Seperti, shalat dzuhur-ashar dan maghrib-isya’.

  1. Melakukan shalat dzuhur-asar diwaktu dzuhur
  2. Melakukan Shalat Maghrib-isya’ diwaktu maghrib Keduanya disebut jamak taqdim.

Sedangkan

  1. Melakukan shalat dzuhur –asar diwaktu shalat Ashar dan
  2. Melakukan shalat maghrib-isya’ diwaktu shalat Isya’ Keduanya disebut jamak ta’khir.

Syarat shalat Jama’ secara umum syarat perjalanannya sama dengan syarat perjalanan yang membolehkan qoshor.

Syarat Jama’ Taqdim:

  1. Berurutan, yakni dzuhur dulu baru asar atau maghrib dulu baru isya.
  2. Berniat jama’ taqdim pada sholat yang pertama (dhuhur atau maghrib). Jadi ketika mau jama’ taqdim dzuhur dengan asar, maka saat takbirotul ihram shalat dzuhur sudah berniat mau menjama’ dengan asar. Boleh juga niat menjama’nya saat sholat yang pertama sebelum shalat pertama tersebut selesai.
  3. Muwalah (berturut-turut/bersambung). Antara sholat yang pertama dan kedua tidak terpisah oleh waktu yang lama, sebagian memberi batas maksimal adalah sekitar kadar waktu shalat dua raka’at yang ringan.
  4. Shalat yang pertama sah. Jika shalat yang pertama batal, maka tidak sah jama’nya.
  5. Dilakukan ketika masih dalam perjalanan. Jika shalat pertama dilakukan, dan pada saat shalat atau ketika selesai shalat, kendaraan sampai di tempat dia mukim, maka shalat jama’nya batal, namun shalat yang pertama tetap sah. Namun jika pas dia mengerjakan shalat yang kedua, dan saat sebelum salam, kendaraannya tiba di tempat dia mukim, maka sah shalat jama’ tersebut, hanya saja jika dia niat mengqashar juga shalat kedua tersebut, ketika sampai tempat mukim dia wajib mengerjakannya secara tamam (sempurna).

Syarat Jama’ Ta’khir:

  1. Niat Jama’ Ta’khir di waktu shalat yang pertama.

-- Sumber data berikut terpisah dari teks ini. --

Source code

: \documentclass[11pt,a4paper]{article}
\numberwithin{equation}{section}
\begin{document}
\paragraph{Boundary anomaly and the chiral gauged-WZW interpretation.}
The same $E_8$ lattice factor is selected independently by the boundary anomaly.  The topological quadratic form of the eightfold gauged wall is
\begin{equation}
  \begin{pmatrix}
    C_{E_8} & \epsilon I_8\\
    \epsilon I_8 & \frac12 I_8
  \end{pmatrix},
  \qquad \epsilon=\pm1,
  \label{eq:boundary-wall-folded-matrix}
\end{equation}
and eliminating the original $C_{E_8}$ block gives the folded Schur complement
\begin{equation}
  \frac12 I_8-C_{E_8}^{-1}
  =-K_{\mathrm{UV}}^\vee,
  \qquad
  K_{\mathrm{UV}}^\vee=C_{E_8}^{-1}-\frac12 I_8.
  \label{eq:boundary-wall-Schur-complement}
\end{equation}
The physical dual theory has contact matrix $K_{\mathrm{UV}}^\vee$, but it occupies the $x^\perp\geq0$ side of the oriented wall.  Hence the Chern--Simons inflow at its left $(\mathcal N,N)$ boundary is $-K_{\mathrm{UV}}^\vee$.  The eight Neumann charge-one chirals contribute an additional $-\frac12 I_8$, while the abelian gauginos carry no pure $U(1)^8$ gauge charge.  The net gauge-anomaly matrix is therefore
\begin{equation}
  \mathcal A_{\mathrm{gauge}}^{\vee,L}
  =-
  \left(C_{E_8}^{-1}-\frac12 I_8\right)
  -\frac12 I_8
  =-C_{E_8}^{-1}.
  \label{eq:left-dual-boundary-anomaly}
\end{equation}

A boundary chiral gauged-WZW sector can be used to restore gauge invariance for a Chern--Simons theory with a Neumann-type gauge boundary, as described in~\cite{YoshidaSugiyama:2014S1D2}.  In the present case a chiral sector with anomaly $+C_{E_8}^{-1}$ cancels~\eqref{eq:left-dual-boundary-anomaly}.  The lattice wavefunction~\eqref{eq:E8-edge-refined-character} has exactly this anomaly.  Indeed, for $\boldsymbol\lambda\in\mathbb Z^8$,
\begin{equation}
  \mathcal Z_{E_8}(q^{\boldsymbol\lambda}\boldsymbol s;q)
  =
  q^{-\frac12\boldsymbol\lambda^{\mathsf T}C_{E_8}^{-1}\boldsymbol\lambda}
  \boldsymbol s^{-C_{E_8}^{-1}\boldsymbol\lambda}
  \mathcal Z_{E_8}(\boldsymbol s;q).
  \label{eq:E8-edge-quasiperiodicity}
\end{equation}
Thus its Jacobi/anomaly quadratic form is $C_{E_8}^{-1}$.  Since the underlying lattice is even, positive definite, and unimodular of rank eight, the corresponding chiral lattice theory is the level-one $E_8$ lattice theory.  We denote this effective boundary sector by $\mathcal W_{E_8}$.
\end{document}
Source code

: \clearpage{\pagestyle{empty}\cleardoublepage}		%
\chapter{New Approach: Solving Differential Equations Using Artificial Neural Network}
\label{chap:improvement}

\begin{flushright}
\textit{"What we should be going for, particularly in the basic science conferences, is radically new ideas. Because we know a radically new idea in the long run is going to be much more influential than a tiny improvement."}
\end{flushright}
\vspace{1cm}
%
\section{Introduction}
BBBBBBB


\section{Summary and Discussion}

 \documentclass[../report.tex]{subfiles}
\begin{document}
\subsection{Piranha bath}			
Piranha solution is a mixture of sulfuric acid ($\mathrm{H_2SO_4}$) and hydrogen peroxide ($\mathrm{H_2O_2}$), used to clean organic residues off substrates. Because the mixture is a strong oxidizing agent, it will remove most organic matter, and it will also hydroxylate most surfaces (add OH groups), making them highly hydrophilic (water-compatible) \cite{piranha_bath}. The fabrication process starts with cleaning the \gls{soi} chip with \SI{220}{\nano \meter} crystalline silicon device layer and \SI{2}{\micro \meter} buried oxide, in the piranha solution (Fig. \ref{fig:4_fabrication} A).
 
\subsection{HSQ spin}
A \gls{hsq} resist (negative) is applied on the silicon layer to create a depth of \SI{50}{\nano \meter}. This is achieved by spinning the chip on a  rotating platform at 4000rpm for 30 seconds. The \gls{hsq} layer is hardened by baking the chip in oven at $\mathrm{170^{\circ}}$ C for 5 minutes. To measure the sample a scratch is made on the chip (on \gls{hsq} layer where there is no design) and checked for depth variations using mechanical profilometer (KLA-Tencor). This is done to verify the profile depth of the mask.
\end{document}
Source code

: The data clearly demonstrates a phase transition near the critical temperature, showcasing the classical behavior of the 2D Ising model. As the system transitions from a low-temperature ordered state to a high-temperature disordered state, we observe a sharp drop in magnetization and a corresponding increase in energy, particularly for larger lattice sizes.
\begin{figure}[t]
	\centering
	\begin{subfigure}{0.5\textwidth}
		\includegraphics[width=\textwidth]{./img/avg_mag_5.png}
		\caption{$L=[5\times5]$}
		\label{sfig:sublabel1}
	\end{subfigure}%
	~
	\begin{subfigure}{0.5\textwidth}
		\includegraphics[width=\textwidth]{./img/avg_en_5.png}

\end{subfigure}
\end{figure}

Misalnya shalat dzuhur-asar mau dilakukan di waktu asar, maka saat waktu dzuhur dia berniat akan melakukannya (jama’) pada saat asar.
  2. Tetapnya perjalanan hingga selesai melakukan dua sholat tersebut. Jika setelah satu shalat dia sampai di tempat dia mukim, maka shalat yang awal terhitung qodho, bukan jama’.

Dalam jama’ ta’khir tidak wajib muwalah, juga tidak wajib tartib, namun disunnahkan tartib (madzhab Syafi’i)

Adapun jama’ yang dilakukan karena hujan, khusus untuk jama’ taqdim saja.